2.2. Survey Development and Content

A 21-item survey was developed based on qualitative interviews with home care nursing services from a pre-study, existing MOD literature and a recent German study on practices and needs of German nursing homes related to MODs [11]. The survey language was German; a translation of the complete survey can be found in the supplement. All questions but one were closed-ended. Where these questions referred to attitudes or judgements, the order of response options was randomized.
Survey items included nursing service characteristics such as ownership, community size and location (federal state) as well as the number of care recipients and the percentage of clients with a doctor’s prescription for MOD provisioning. Further items addressed whether nursing services dispensed medication into MODs themselves or had pharmacies fill MODs and which MOD type was used.
For home care nursing services filling MODs themselves, additional questions included the number of different drugs dispensed per client, the filling time and quality checks. The open-ended question asked the home care nursing services in this group to justify their attitudes towards disposable, pharmacy-filled MODs in their own words.
The importance of quality, organizational, economic and legal requirements of home care services with respect to providing long-term medication was determined using a five-point scale, ranging from “not at all important” to “very important”. Likewise, encompassing options from “very poor” to “very good”, the extent of satisfaction with current practices was measured. In addition to these five-point scales, the survey provided the option “no opinion/don’t know” to skip a selection.

2.3. Statistical Analysis

Descriptive statistics (percentages, median and interquartile range (IQR)) were used to present characteristics of home care nursing services stratified by filling responsibility (nurse-filled vs. pharmacy-filled).
Furthermore, the subset of nursing services filling medication into MODs themselves was analyzed with respect to their practices and their attitudes towards disposable, pharmacy-filled MODs. The responses to the open-ended question on these attitudes were examined by constructing a system of categories.
The categorical frequencies (five-point scaled ratings) referring to the importance of the pre-determined criteria and the extent of satisfaction with current practices were compared between nurse-filled and pharmacy-filled MODs, using Fisher’s exact test for all comparisons. Only valid answers were included, thus e.g., nursing services answering “no opinion/don’t know” were excluded from the respective comparisons.
All analyses were performed using SAS for Windows Version 9.4 (SAS Institute Inc., Cary, NC, USA).

3. Results

3.1. Respondent Characteristics

Overall, 690 home care nursing services responded to the survey. Of those, 67.5% were privately owned, 28.1% were owned by a non-profit organization and 4.3% in public ownership (Table 1). Of all nursing services, 34.5% reported to be based in cities with a population exceeding 100,000, while 7.5% were located in communities with a population of less than 5000 inhabitants. The majority of nursing services was based in Bavaria (Supplementary Figure S1). The median number of clients amounted to 105 (IQR: 70–175).

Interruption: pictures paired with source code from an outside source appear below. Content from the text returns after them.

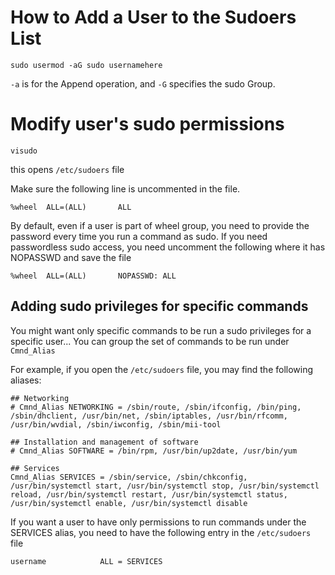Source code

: # How to Add a User to the Sudoers List

`sudo usermod -aG sudo usernamehere`

`-a` is for the Append operation, and `-G` specifies the sudo Group.

# Modify user's sudo permissions

`visudo`

this opens `/etc/sudoers` file

Make sure the following line is uncommented in the file.

`%wheel  ALL=(ALL)       ALL`

By default, even if a user is part of wheel group, you need to provide the password every time you run a command as sudo. If you need passwordless sudo access, you need uncomment the following where it has NOPASSWD and save the file

`%wheel  ALL=(ALL)       NOPASSWD: ALL`

## Adding sudo privileges for specific commands

You might want only specific commands to be run a sudo privileges for a specific user... You can group the set of commands to be run under `Cmnd_Alias`

For example, if you open the `/etc/sudoers` file, you may find the following aliases:

```
## Networking
# Cmnd_Alias NETWORKING = /sbin/route, /sbin/ifconfig, /bin/ping, /sbin/dhclient, /usr/bin/net, /sbin/iptables, /usr/bin/rfcomm, /usr/bin/wvdial, /sbin/iwconfig, /sbin/mii-tool

## Installation and management of software
# Cmnd_Alias SOFTWARE = /bin/rpm, /usr/bin/up2date, /usr/bin/yum

## Services
Cmnd_Alias SERVICES = /sbin/service, /sbin/chkconfig, /usr/bin/systemctl start, /usr/bin/systemctl stop, /usr/bin/systemctl reload, /usr/bin/systemctl restart, /usr/bin/systemctl status, /usr/bin/systemctl enable, /usr/bin/systemctl disable
```

If you want a user to have only permissions to run commands under the SERVICES alias, you need to have the following entry in the `/etc/sudoers` file

`username            ALL = SERVICES`
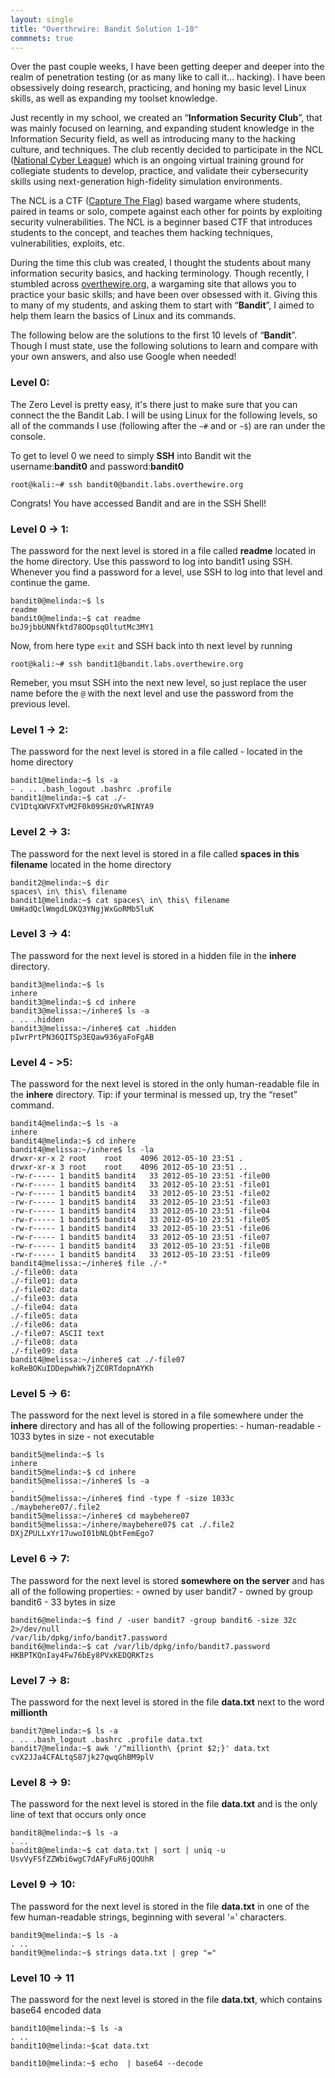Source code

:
 ```yaml
---
layout: single
title: "Overthrwire: Bandit Solution 1-10"
commnets: true
---
```


Over the past couple weeks, I have been getting deeper and deeper into the realm of penetration testing (or as many like to call it... hacking). I have been obsessively doing research, practicing, and honing my basic level Linux skills, as well as expanding my toolset knowledge.

Just recently in my school, we created an “__Information Security Club__”, that was mainly focused on learning, and expanding student knowledge in the Information Security field, as well as introducing many to the hacking culture, and techniques. 
The club recently decided to participate in the NCL ([National Cyber League]( http://www.nationalcyberleague.org/)) which is an ongoing virtual training ground for collegiate students to develop, practice, and validate their cybersecurity skills using next-generation high-fidelity simulation environments.

The NCL is a CTF ([Capture The Flag]( https://en.wikipedia.org/wiki/Capture_the_flag#Computer_security)) based wargame where students, paired in teams or solo, compete against each other for points by exploiting security vulnerabilities. The NCL is a beginner based CTF that introduces students to the concept, and teaches them hacking techniques, vulnerabilities, exploits, etc.

During the time this club was created, I thought the students about many information security basics, and hacking terminology. Though recently, I stumbled across [overthewire.org](http://overthewire.org/wargames/), a wargaming site that allows you to practice your basic skills; and have been over obsessed with it. Giving this to many of my students, and asking them to start with “__Bandit__”, I aimed to help them learn the basics of Linux and its commands.

The following below are the solutions to the first 10 levels of “__Bandit__”. Though I must state, use the following solutions to learn and compare with your own answers, and also use Google when needed!

### Level 0:

The Zero Level is pretty easy, it's there just to make sure that you can connect the the Bandit Lab. I will be using Linux for the following levels, so all of the commands I use (following after the `~#` and or `~$`) are ran under the console.

To get to level 0 we need to simply __SSH__ into Bandit wit the username:__bandit0__ and password:__bandit0__

```console
root@kali:~# ssh bandit0@bandit.labs.overthewire.org
```
Congrats! You have accessed Bandit and are in the SSH Shell!

### Level 0 -> 1:

The password for the next level is stored in a file called __readme__ located in the home directory. Use this password to log into bandit1 using SSH. Whenever you find a password for a level, use SSH to log into that level and continue the game.

```console
bandit0@melinda:~$ ls
readme
bandit0@melinda:~$ cat readme
boJ9jbbUNNfktd78OOpsqOltutMc3MY1
```
Now, from here type `exit` and SSH back into th next level by running

```console
root@kali:~# ssh bandit1@bandit.labs.overthewire.org
```

Remeber, you msut SSH into the next new level, so just replace the user name before the `@` with the next level and use the password from the previous level.

### Level 1 -> 2:

The password for the next level is stored in a file called - located in the home directory

```console
bandit1@melinda:~$ ls -a
- . .. .bash_logout .bashrc .profile
bandit1@melinda:~$ cat ./-
CV1DtqXWVFXTvM2F0k09SHz0YwRINYA9
```

### Level 2 -> 3:

The password for the next level is stored in a file called __spaces in this filename__ located in the home directory

```console
bandit2@melinda:~$ dir
spaces\ in\ this\ filename
bandit1@melinda:~$ cat spaces\ in\ this\ filename
UmHadQclWmgdLOKQ3YNgjWxGoRMb5luK
```

### Level 3 -> 4:

The password for the next level is stored in a hidden file in the __inhere__ directory.

```console
bandit3@melinda:~$ ls
inhere
bandit3@melinda:~$ cd inhere
bandit3@melissa:~/inhere$ ls -a
. .. .hidden
bandit3@melissa:~/inhere$ cat .hidden
pIwrPrtPN36QITSp3EQaw936yaFoFgAB
```

### Level 4 - >5:

The password for the next level is stored in the only human-readable file in the __inhere__ directory. Tip: if your terminal is messed up, try the “reset” command.

```console
bandit4@melinda:~$ ls -a
inhere
bandit4@melinda:~$ cd inhere
bandit4@melissa:~/inhere$ ls -la
drwxr-xr-x 2 root    root    4096 2012-05-10 23:51 .
drwxr-xr-x 3 root    root    4096 2012-05-10 23:51 ..
-rw-r----- 1 bandit5 bandit4   33 2012-05-10 23:51 -file00
-rw-r----- 1 bandit5 bandit4   33 2012-05-10 23:51 -file01
-rw-r----- 1 bandit5 bandit4   33 2012-05-10 23:51 -file02
-rw-r----- 1 bandit5 bandit4   33 2012-05-10 23:51 -file03
-rw-r----- 1 bandit5 bandit4   33 2012-05-10 23:51 -file04
-rw-r----- 1 bandit5 bandit4   33 2012-05-10 23:51 -file05
-rw-r----- 1 bandit5 bandit4   33 2012-05-10 23:51 -file06
-rw-r----- 1 bandit5 bandit4   33 2012-05-10 23:51 -file07
-rw-r----- 1 bandit5 bandit4   33 2012-05-10 23:51 -file08
-rw-r----- 1 bandit5 bandit4   33 2012-05-10 23:51 -file09
bandit4@melissa:~/inhere$ file ./-*
./-file00: data
./-file01: data
./-file02: data
./-file03: data
./-file04: data
./-file05: data
./-file06: data
./-file07: ASCII text
./-file08: data
./-file09: data
bandit4@melissa:~/inhere$ cat ./-file07
koReBOKuIDDepwhWk7jZC0RTdopnAYKh
```

### Level 5 -> 6:

The password for the next level is stored in a file somewhere under the __inhere__ directory and has all of the following properties: - human-readable - 1033 bytes in size - not executable

```console
bandit5@melinda:~$ ls
inhere
bandit5@melinda:~$ cd inhere
bandit5@melissa:~/inhere$ ls -a
.
bandit5@melissa:~/inhere$ find -type f -size 1033c
./maybehere07/.file2
bandit5@melissa:~/inhere$ cd maybehere07
bandit5@melissa:~/inhere/maybehere07$ cat ./.file2
DXjZPULLxYr17uwoI01bNLQbtFemEgo7
```

### Level 6 -> 7:

The password for the next level is stored __somewhere on the server__ and has all of the following properties: - owned by user bandit7 - owned by group bandit6 - 33 bytes in size

```console
bandit6@melinda:~$ find / -user bandit7 -group bandit6 -size 32c 2>/dev/null
/var/lib/dpkg/info/bandit7.password
bandit6@melinda:~$ cat /var/lib/dpkg/info/bandit7.password
HKBPTKQnIay4Fw76bEy8PVxKEDQRKTzs
```

### Level 7 -> 8:

The password for the next level is stored in the file __data.txt__ next to the word __millionth__

```console
bandit7@melinda:~$ ls -a
. .. .bash_logout .bashrc .profile data.txt
bandit7@melinda:~$ awk '/^millionth\ {print $2;}' data.txt
cvX2JJa4CFALtqS87jk27qwqGhBM9plV
```

### Level 8 -> 9:

The password for the next level is stored in the file __data.txt__ and is the only line of text that occurs only once

```console
bandit8@melinda:~$ ls -a
. ..
bandit8@melinda:~$ cat data.txt | sort | uniq -u
UsvVyFSfZZWbi6wgC7dAFyFuR6jQQUhR
```

### Level 9 -> 10:

The password for the next level is stored in the file __data.txt__ in one of the few human-readable strings, beginning with several ‘=’ characters.

```console
bandit9@melinda:~$ ls -a
. ..
bandit9@melinda:~$ strings data.txt | grep "="
```

### Level 10 -> 11

The password for the next level is stored in the file __data.txt__, which contains base64 encoded data

```console
bandit10@melinda:~$ ls -a
. ..
bandit10@melinda:~$cat data.txt

bandit10@melinda:~$ echo  | base64 --decode

```
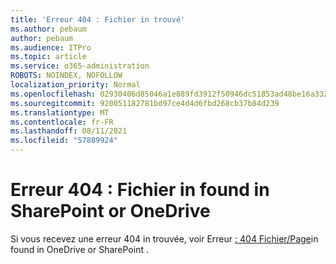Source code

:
 ```yaml
---
title: 'Erreur 404 : Fichier in trouvé'
ms.author: pebaum
author: pebaum
ms.audience: ITPro
ms.topic: article
ms.service: o365-administration
ROBOTS: NOINDEX, NOFOLLOW
localization_priority: Normal
ms.openlocfilehash: 02930406d85046a1e889fd3912f50946dc51853ad48be16a3320611d943a0d8d
ms.sourcegitcommit: 920051182781bd97ce4d4d6fbd268cb37b84d239
ms.translationtype: MT
ms.contentlocale: fr-FR
ms.lasthandoff: 08/11/2021
ms.locfileid: "57889924"
---
```

# <a name="error-404-file-not-found-in-sharepoint-or-onedrive"></a>Erreur 404 : Fichier in found in SharePoint or OneDrive

Si vous recevez une erreur 404 in trouvée, voir Erreur [: 404 Fichier/Page](https://docs.microsoft.com/sharepoint/troubleshoot/administration/error-404-onedrive-sharepoint)in found in OneDrive or SharePoint .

3.2. Prevalence of MODs, MOD Types and Filling Responsibilities

The median percentage of clients receiving a prescription for an MOD was 40% (IQR: 20–60%).
For clients receiving a prescription for the provisioning of an MOD, respondents reported to use predominantly reusable, rigid MODs; 91.9% of the respondents primarily worked with such MODs. Only 3.0% of the respondents used primarily blister pouches, 2.3% blister cards, 1.9% unsealed dosage cups and 0.6% foil-sealed cups.
With 636 (92.2%), dispensing medication into MODs was largely performed by nursing services themselves, while 54 (7.8%) had MODs filled by pharmacies. When pharmacies filled MODs, they used markedly different MOD types. While 97.8% of nursing services who filled MODs themselves used reusable rigid MODs, this was the case in only 22.2% of those who had pharmacies fill the MODs. In contrast, 75.9% of the nursing services using pharmacy-filled MODs, received blister pouches, blister cards or foil-sealed cups, hence sealed, disposable MODs.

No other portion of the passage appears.